EXERCISE DATA:
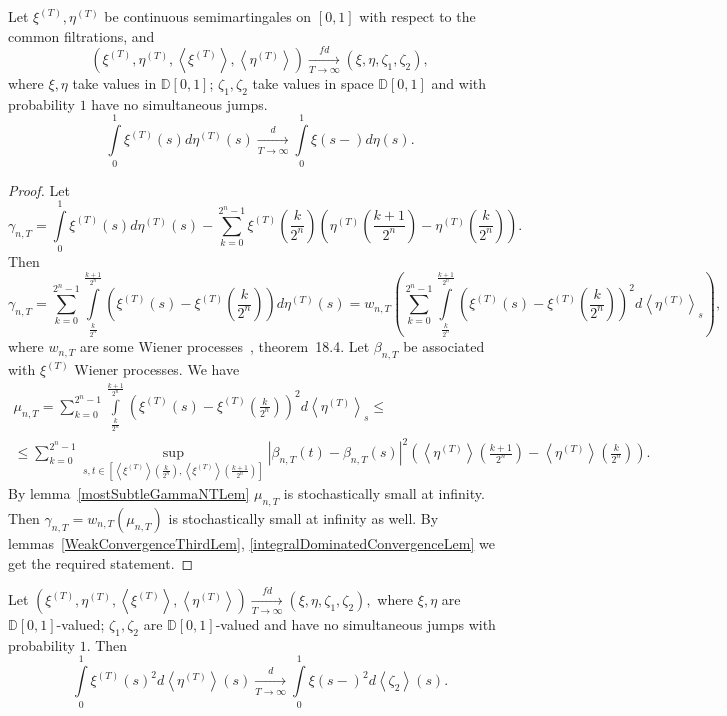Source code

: \documentclass[12pt, a4paper, titlepage]{article}
\begin{document}
 \begin{theorem}\label{firstMainTheorem}
Let $\xi^{(T)}, \eta^{(T)}$ 
be continuous semimartingales on $[0,1]$ with respect to the common filtrations, and
$$\left(\xi^{(T)}, \eta^{(T)}, \left<\xi^{(T)}\right>,\left<\eta^{(T)}\right>\right)
 \xrightarrow[T\to\infty]{fd} \left(\xi, \eta, \zeta_1, \zeta_2\right),$$
where $\xi, \eta$ take values in $\mathbb{D}[0,1]$;
$\zeta_1, \zeta_2$ take values in space $\mathbb{D}[0,1]$
and with probability $1$ have no simultaneous jumps.
$$\int\limits_0^1 \xi^{(T)}(s)d\eta^{(T)}(s)
\xrightarrow[T \to \infty]{d} \int\limits_0^1 \xi(s-)d\eta(s).$$
 \end{theorem}
 \begin{proof}
  Let
$$\gamma_{n, T}=
 \int\limits_0^1 \xi^{(T)}(s)d\eta^{(T)}(s)-
 \sum\limits_{k=0}^{2^n-1}\xi^{(T)}\left(\frac{k}{2^n}\right)\left(\eta^{(T)}
 \left(\frac{k+1}{2^n}\right)-\eta^{(T)}\left(\frac{k}{2^n}\right)\right).$$
Then
$$\gamma_{n, T}=
 \sum\limits_{k=0}^{2^n-1}
 \int\limits_{\frac{k}{2^n}}^{\frac{k+1}{2^n}}
 \left(\xi^{(T)}(s)-\xi^{(T)}\left(\frac{k}{2^n}\right)\right)d\eta^{(T)}(s)=
 w_{n,T}\left(\sum\limits_{k=0}^{2^n-1}
 \int\limits_{\frac{k}{2^n}}^{\frac{k+1}{2^n}}
 \left(\xi^{(T)}(s)-\xi^{(T)}\left(\frac{k}{2^n}\right)\right)^2d\left<\eta^{(T)}\right>_s\right),
$$
where $w_{n,T}$ are some Wiener processes~\cite{Kallenberg}, theorem~18.4.  
Let $\beta_{n,T}$ be associated with $\xi^{(T)}$ Wiener processes. We have
  \begin{multline*}\mu_{n, T}=
\sum\limits_{k=0}^{2^n-1}
 \int\limits_{\frac{k}{2^n}}^{\frac{k+1}{2^n}}
 \left(\xi^{(T)}(s)-\xi^{(T)}\left(\frac{k}{2^n}\right)\right)^2d\left<\eta^{(T)}\right>_s \le \\ \le
\sum\limits_{k=0}^{2^n-1}
 \sup\limits_{s, t \in [\left<\xi^{(T)}\right>(\frac{k}{2^n}), \left<\xi^{(T)}\right>(\frac{k+1}{2^n})]}
  \left|\beta_{n,T}(t)-\beta_{n,T}(s)\right|^2
 \left(\left<\eta^{(T)}\right>\left(\frac{k+1}{2^n}\right)-\left<\eta^{(T)}\right>\left(\frac{k}{2^n}\right)
 \right).
 \end{multline*}
 By lemma~\ref{mostSubtleGammaNTLem} $\mu_{n,T}$ is stochastically small at infinity.
 Then $\gamma_{n, T}=w_{n, T}(\mu_{n,T})$ is stochastically small at infinity as well. 
 By lemmas~\ref{WeakConvergenceThirdLem}, \ref{integralDominatedConvergenceLem} 
 we get the required statement.  
 \end{proof}
 
 \begin{theorem}\label{secondMainTheorem}
  Let
  $(\xi^{(T)}, \eta^{(T)}, \left<\xi^{(T)}\right>,\left<\eta^{(T)}\right>)
  \xrightarrow[T\to\infty]{fd} (\xi, \eta, \zeta_1, \zeta_2),$
  where $\xi, \eta$ are $\mathbb{D}[0,1]$-valued;
  $\zeta_1, \zeta_2$ are $\mathbb{D}[0,1]$-valued
  and have no simultaneous jumps with probability $1$.
  Then
$$\int\limits_0^1 \xi^{(T)}(s)^2d\left<\eta^{(T)}\right>(s)
\xrightarrow[T \to \infty]{d} \int\limits_0^1 \xi(s-)^2d\left<\zeta_2\right>(s).$$
\end{theorem}
\end{document}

WHAT THE TASK REQUIRES: The whole listing must be transcribed exactly. No pictures belong in the copy.

WRITTEN SOLUTION:
Source code

: \documentclass[12pt, a4paper, titlepage]{article}
\begin{document}
 \begin{theorem}\label{firstMainTheorem}
Let $\xi^{(T)}, \eta^{(T)}$ 
be continuous semimartingales on $[0,1]$ with respect to the common filtrations, and
$$\left(\xi^{(T)}, \eta^{(T)}, \left<\xi^{(T)}\right>,\left<\eta^{(T)}\right>\right)
 \xrightarrow[T\to\infty]{fd} \left(\xi, \eta, \zeta_1, \zeta_2\right),$$
where $\xi, \eta$ take values in $\mathbb{D}[0,1]$;
$\zeta_1, \zeta_2$ take values in space $\mathbb{D}[0,1]$
and with probability $1$ have no simultaneous jumps.
$$\int\limits_0^1 \xi^{(T)}(s)d\eta^{(T)}(s)
\xrightarrow[T \to \infty]{d} \int\limits_0^1 \xi(s-)d\eta(s).$$
 \end{theorem}
 \begin{proof}
  Let
$$\gamma_{n, T}=
 \int\limits_0^1 \xi^{(T)}(s)d\eta^{(T)}(s)-
 \sum\limits_{k=0}^{2^n-1}\xi^{(T)}\left(\frac{k}{2^n}\right)\left(\eta^{(T)}
 \left(\frac{k+1}{2^n}\right)-\eta^{(T)}\left(\frac{k}{2^n}\right)\right).$$
Then
$$\gamma_{n, T}=
 \sum\limits_{k=0}^{2^n-1}
 \int\limits_{\frac{k}{2^n}}^{\frac{k+1}{2^n}}
 \left(\xi^{(T)}(s)-\xi^{(T)}\left(\frac{k}{2^n}\right)\right)d\eta^{(T)}(s)=
 w_{n,T}\left(\sum\limits_{k=0}^{2^n-1}
 \int\limits_{\frac{k}{2^n}}^{\frac{k+1}{2^n}}
 \left(\xi^{(T)}(s)-\xi^{(T)}\left(\frac{k}{2^n}\right)\right)^2d\left<\eta^{(T)}\right>_s\right),
$$
where $w_{n,T}$ are some Wiener processes~\cite{Kallenberg}, theorem~18.4.  
Let $\beta_{n,T}$ be associated with $\xi^{(T)}$ Wiener processes. We have
  \begin{multline*}\mu_{n, T}=
\sum\limits_{k=0}^{2^n-1}
 \int\limits_{\frac{k}{2^n}}^{\frac{k+1}{2^n}}
 \left(\xi^{(T)}(s)-\xi^{(T)}\left(\frac{k}{2^n}\right)\right)^2d\left<\eta^{(T)}\right>_s \le \\ \le
\sum\limits_{k=0}^{2^n-1}
 \sup\limits_{s, t \in [\left<\xi^{(T)}\right>(\frac{k}{2^n}), \left<\xi^{(T)}\right>(\frac{k+1}{2^n})]}
  \left|\beta_{n,T}(t)-\beta_{n,T}(s)\right|^2
 \left(\left<\eta^{(T)}\right>\left(\frac{k+1}{2^n}\right)-\left<\eta^{(T)}\right>\left(\frac{k}{2^n}\right)
 \right).
 \end{multline*}
 By lemma~\ref{mostSubtleGammaNTLem} $\mu_{n,T}$ is stochastically small at infinity.
 Then $\gamma_{n, T}=w_{n, T}(\mu_{n,T})$ is stochastically small at infinity as well. 
 By lemmas~\ref{WeakConvergenceThirdLem}, \ref{integralDominatedConvergenceLem} 
 we get the required statement.  
 \end{proof}
 
 \begin{theorem}\label{secondMainTheorem}
  Let
  $(\xi^{(T)}, \eta^{(T)}, \left<\xi^{(T)}\right>,\left<\eta^{(T)}\right>)
  \xrightarrow[T\to\infty]{fd} (\xi, \eta, \zeta_1, \zeta_2),$
  where $\xi, \eta$ are $\mathbb{D}[0,1]$-valued;
  $\zeta_1, \zeta_2$ are $\mathbb{D}[0,1]$-valued
  and have no simultaneous jumps with probability $1$.
  Then
$$\int\limits_0^1 \xi^{(T)}(s)^2d\left<\eta^{(T)}\right>(s)
\xrightarrow[T \to \infty]{d} \int\limits_0^1 \xi(s-)^2d\left<\zeta_2\right>(s).$$
\end{theorem}
\end{document}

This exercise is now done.